The lines below that include the word "align" are to be reported.
Start of Block
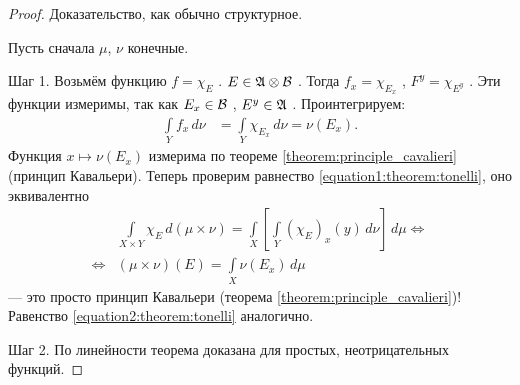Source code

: \begin{proof}
 Доказательство, как обычно структурное.

 Пусть сначала $\mu$, $\nu$ конечные.

 Шаг 1. Возьмём функцию $f = \chi_E$ . $E \in \mathfrak{A} \otimes \mathcal{B}$ . Тогда $f_x = \chi_{E_x}$ , $F^{y} = \chi_{E^{y}}$ . Эти функции измеримы, так как $E_x \in \mathcal{B}$ , $E^{y} \in \mathfrak{A}$ . Проинтегрируем:
 \begin{align*}
  \int\limits_{Y} f_x \, d\nu &= \int\limits_{Y} \chi_{E_x} \, d\nu = \nu(E_x) 
  .\end{align*} Функция $x \mapsto \nu(E_x)$  измерима по теореме \ref{theorem:principle_cavalieri} (принцип Кавальери). Теперь проверим равнество \eqref{equation1:theorem:tonelli}, оно эквивалентно \begin{align*}
 &\int\limits_{X \times Y} \chi_E \, d(\mu \times \nu)  = \int\limits_{X} \left[ \int\limits_{Y} (\chi_E)_x(y) \, d\nu   \right] \, d\mu    \iff \\
  \iff &  (\mu \times \nu)(E) = \int\limits_{X} \nu(E_x) \, d\mu  
 \end{align*} --- это просто принцип Кавальери (теорема \ref{theorem:principle_cavalieri})! Равенство \eqref{equation2:theorem:tonelli} аналогично.

 Шаг 2. По линейности теорема доказана для простых, неотрицательных функций.


\end{proof}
End of Block
### Response for this exercise:
 \begin{align*}
  .\end{align*} Функция $x \mapsto \nu(E_x)$  измерима по теореме \ref{theorem:principle_cavalieri} (принцип Кавальери). Теперь проверим равнество \eqref{equation1:theorem:tonelli}, оно эквивалентно \begin{align*}
 \end{align*} --- это просто принцип Кавальери (теорема \ref{theorem:principle_cavalieri})! Равенство \eqref{equation2:theorem:tonelli} аналогично.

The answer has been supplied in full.